La forme que dessinent au sol les roses, d’abord rectangulaire, se dissout, se dissipe, s’envole et on peut y deviner deux tours voisines qui se disloqueraient ; les masques d’abord bien alignés, sortent du rang, défont l’harmonie minimale de leur construction, la géométrie s’efface, l’ordre n’est plus. Les idées reçues s’envolent, le vent souffle, la prière s’impose.
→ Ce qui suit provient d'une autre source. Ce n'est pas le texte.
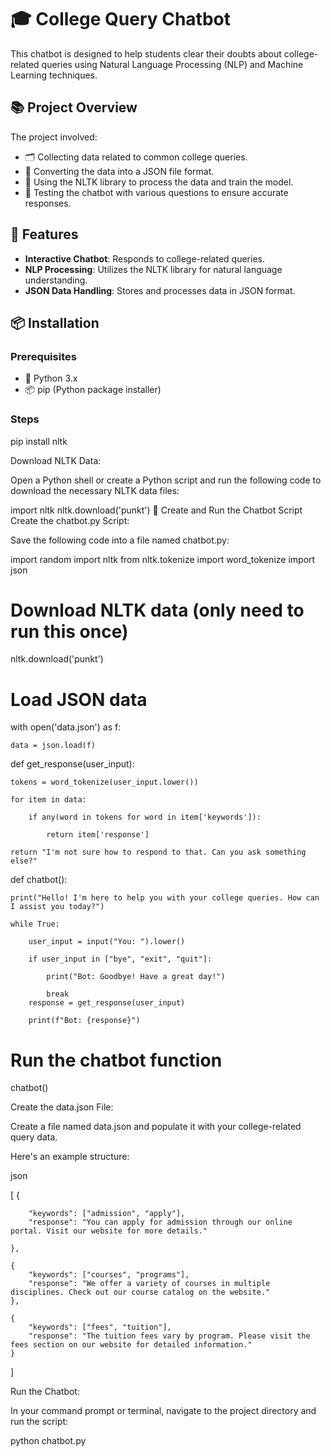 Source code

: # 🎓 College Query Chatbot

This chatbot is designed to help students clear their doubts about college-related queries using Natural Language Processing (NLP) and Machine Learning techniques.

## 📚 Project Overview

The project involved:
- 🗂️ Collecting data related to common college queries.
- 📝 Converting the data into a JSON file format.
- 🤖 Using the NLTK library to process the data and train the model.
- 🧪 Testing the chatbot with various questions to ensure accurate responses.

## 🚀 Features

- **Interactive Chatbot**: Responds to college-related queries.
- **NLP Processing**: Utilizes the NLTK library for natural language understanding.
- **JSON Data Handling**: Stores and processes data in JSON format.

## 📦 Installation

### Prerequisites

- 🐍 Python 3.x
- 📦 pip (Python package installer)

### Steps

pip install nltk

Download NLTK Data:

Open a Python shell or create a Python script and run the following code to download the necessary NLTK data files:


import nltk
nltk.download('punkt')
📝 Create and Run the Chatbot Script
Create the chatbot.py Script:

Save the following code into a file named chatbot.py:

import random
import nltk
from nltk.tokenize import word_tokenize
import json

# Download NLTK data (only need to run this once)
nltk.download('punkt')


# Load JSON data
with open('data.json') as f:

    data = json.load(f)
    

def get_response(user_input):

    tokens = word_tokenize(user_input.lower())
    
    for item in data:
    
        if any(word in tokens for word in item['keywords']):
        
            return item['response']
            
    return "I'm not sure how to respond to that. Can you ask something else?"
    

def chatbot():

    print("Hello! I'm here to help you with your college queries. How can I assist you today?")
    
    while True:
    
        user_input = input("You: ").lower()
        
        if user_input in ["bye", "exit", "quit"]:
        
            print("Bot: Goodbye! Have a great day!")
            
            break
        response = get_response(user_input)
        
        print(f"Bot: {response}")
        

# Run the chatbot function

chatbot()

Create the data.json File:

Create a file named data.json and populate it with your college-related query data.

Here's an example structure:

json


[
    {
    
        "keywords": ["admission", "apply"],
        "response": "You can apply for admission through our online portal. Visit our website for more details."
        
    },
    
    {
        "keywords": ["courses", "programs"],
        "response": "We offer a variety of courses in multiple disciplines. Check out our course catalog on the website."
    },
    
    {
        "keywords": ["fees", "tuition"],
        "response": "The tuition fees vary by program. Please visit the fees section on our website for detailed information."
    }
]

Run the Chatbot:

In your command prompt or terminal, navigate to the project directory and run the script:

python chatbot.py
Au mur, deux jeunes hommes, en photo, semblent prier eux aussi ; on ne sait d’où ils viennent – ou peut-être sont-ils les terroristes. Mais il n’y a plus ici de vengeance, de lutte, d’anti-terrorisme, de revanche, il n’y a plus que 120 masques pour 2995 morts. Pour qui était habitué à la magnificence baroque du travail de Majida Khattari sur le corps féminin, cette pièce pure, émouvante, mélancolique est une surprise. C’est bien là qu’il faut aller le 11 septembre.

L’ICI propose aussi un programme de rencontres et de musique (dont la projection des photos de Here is New York le 11), et, toujours sur le thème de l’Islam et de la ville, les travaux d’autres artistes : un film de mounir fatmi sur Mohamed Ali (et une photo de son installation sur Manhattan) [il vient d’exposer au Museum on the Seam, musée privé et ‘progressiste' à Jérusalem, et il y a eu quelques controverses], un beau reportage sur les new-yorkais musulmans de Bénédicte de Montlaur et Keith Yazmir, des portraits burlesques de Yasmina Bouziane et des vignettes politiques du collectif Visible (avec une série choc de Steven Meisel, montrant des mannequins aux prises avec des contrôles de sécurité).

Photos 3, 4 & 6 de l'auteur; photos 1, 2 & 5 courtoisie ICI et Majida Khattari.